What the exercise asks:
Output each record verbatim, with pictures left out.

Provided data:
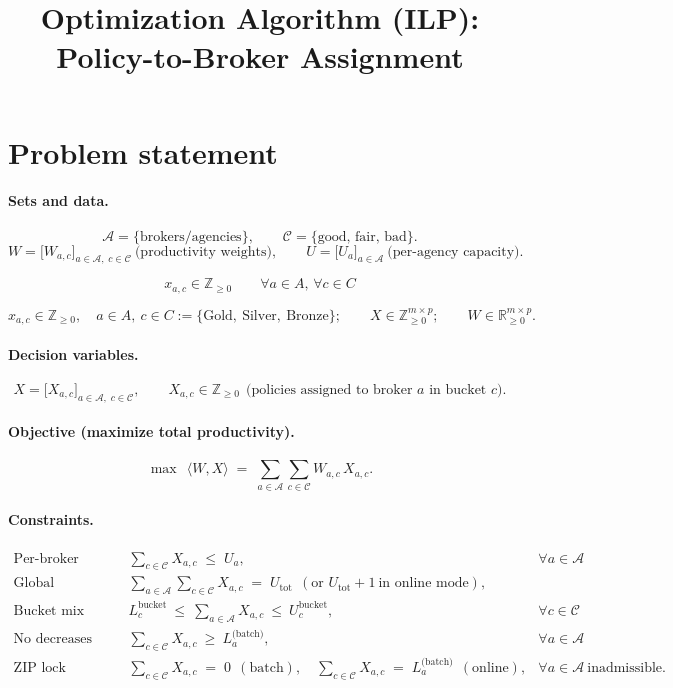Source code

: \documentclass[11pt]{article}
\title{Optimization Algorithm (ILP): Policy-to-Broker Assignment}
\author{}
\date{}
\newcommand{\A}{\mathcal{A}}                 %
\newcommand{\C}{\mathcal{C}}                 %
\newcommand{\Z}{\mathbb{Z}}
\begin{document}
\maketitle

\section{Problem statement}

\paragraph{Sets and data.}
\[
\A=\{\text{brokers/agencies}\},\qquad
\C=\{\text{good},\,\text{fair},\,\text{bad}\}.
\]
\[
W=\big[W_{a,c}\big]_{a\in\A,\;c\in\C}\ \text{(productivity weights)},\qquad
U=\big[U_a\big]_{a\in\A}\ \text{(per-agency capacity)}.
\]

\[
x_{a,c} \in \mathbb{Z}_{\ge 0} \qquad \forall a \in A,\, \forall c \in C
\]


\[
x_{a,c} \in \mathbb{Z}_{\ge 0},\quad a\in A,\ c\in C := \{\text{Gold},\ \text{Silver},\ \text{Bronze}\};\qquad
X \in \mathbb{Z}_{\ge 0}^{m\times p};\qquad
W \in \mathbb{R}_{\ge 0}^{m\times p}.
\]


\paragraph{Decision variables.}
\[
X=\big[X_{a,c}\big]_{a\in\A,\;c\in\C},\qquad
X_{a,c}\in \Z_{\ge 0}\ \ \text{(policies assigned to broker $a$ in bucket $c$)}.
\]

\paragraph{Objective (maximize total productivity).}
\begin{equation*}
\max\ \ \langle W,X\rangle
\;=\;
\sum_{a\in\A}\sum_{c\in\C} W_{a,c}\,X_{a,c}.
\end{equation*}

\paragraph{Constraints.}
\begin{align*}
\text{Per-broker capacity:}\quad
& \sum_{c\in\C} X_{a,c} \;\le\; U_a,
& \forall a\in\A
\\[4pt]
\text{Global conservation:}\quad
& \sum_{a\in\A}\sum_{c\in\C} X_{a,c} \;=\; U_{\mathrm{tot}}
\ \ (\text{or }U_{\mathrm{tot}}+1\ \text{in online mode}),
\\[4pt]
\text{Bucket mix (optional):}\quad
& L^{\text{bucket}}_c \ \le\ \sum_{a\in\A} X_{a,c}\ \le\ U^{\text{bucket}}_c,
& \forall c\in\C
\\[4pt]
\text{No decreases (online):}\quad
& \sum_{c\in\C} X_{a,c} \ \ge\ L^{\text{(batch)}}_a,
& \forall a\in\A
\\[4pt]
\text{ZIP lock (inadmissible):}\quad
& \sum_{c\in\C} X_{a,c} \;=\; 0\ \ (\text{batch}),\quad
\sum_{c\in\C} X_{a,c} \;=\; L^{\text{(batch)}}_a\ \ (\text{online}),
& \forall a\in\A\ \text{inadmissible.}
\end{align*}
\end{document}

Expected answer:
Source code

: \documentclass[11pt]{article}
\title{Optimization Algorithm (ILP): Policy-to-Broker Assignment}
\author{}
\date{}
\newcommand{\A}{\mathcal{A}}                 %
\newcommand{\C}{\mathcal{C}}                 %
\newcommand{\Z}{\mathbb{Z}}
\begin{document}
\maketitle

\section{Problem statement}

\paragraph{Sets and data.}
\[
\A=\{\text{brokers/agencies}\},\qquad
\C=\{\text{good},\,\text{fair},\,\text{bad}\}.
\]
\[
W=\big[W_{a,c}\big]_{a\in\A,\;c\in\C}\ \text{(productivity weights)},\qquad
U=\big[U_a\big]_{a\in\A}\ \text{(per-agency capacity)}.
\]

\[
x_{a,c} \in \mathbb{Z}_{\ge 0} \qquad \forall a \in A,\, \forall c \in C
\]


\[
x_{a,c} \in \mathbb{Z}_{\ge 0},\quad a\in A,\ c\in C := \{\text{Gold},\ \text{Silver},\ \text{Bronze}\};\qquad
X \in \mathbb{Z}_{\ge 0}^{m\times p};\qquad
W \in \mathbb{R}_{\ge 0}^{m\times p}.
\]


\paragraph{Decision variables.}
\[
X=\big[X_{a,c}\big]_{a\in\A,\;c\in\C},\qquad
X_{a,c}\in \Z_{\ge 0}\ \ \text{(policies assigned to broker $a$ in bucket $c$)}.
\]

\paragraph{Objective (maximize total productivity).}
\begin{equation*}
\max\ \ \langle W,X\rangle
\;=\;
\sum_{a\in\A}\sum_{c\in\C} W_{a,c}\,X_{a,c}.
\end{equation*}

\paragraph{Constraints.}
\begin{align*}
\text{Per-broker capacity:}\quad
& \sum_{c\in\C} X_{a,c} \;\le\; U_a,
& \forall a\in\A
\\[4pt]
\text{Global conservation:}\quad
& \sum_{a\in\A}\sum_{c\in\C} X_{a,c} \;=\; U_{\mathrm{tot}}
\ \ (\text{or }U_{\mathrm{tot}}+1\ \text{in online mode}),
\\[4pt]
\text{Bucket mix (optional):}\quad
& L^{\text{bucket}}_c \ \le\ \sum_{a\in\A} X_{a,c}\ \le\ U^{\text{bucket}}_c,
& \forall c\in\C
\\[4pt]
\text{No decreases (online):}\quad
& \sum_{c\in\C} X_{a,c} \ \ge\ L^{\text{(batch)}}_a,
& \forall a\in\A
\\[4pt]
\text{ZIP lock (inadmissible):}\quad
& \sum_{c\in\C} X_{a,c} \;=\; 0\ \ (\text{batch}),\quad
\sum_{c\in\C} X_{a,c} \;=\; L^{\text{(batch)}}_a\ \ (\text{online}),
& \forall a\in\A\ \text{inadmissible.}
\end{align*}
\end{document}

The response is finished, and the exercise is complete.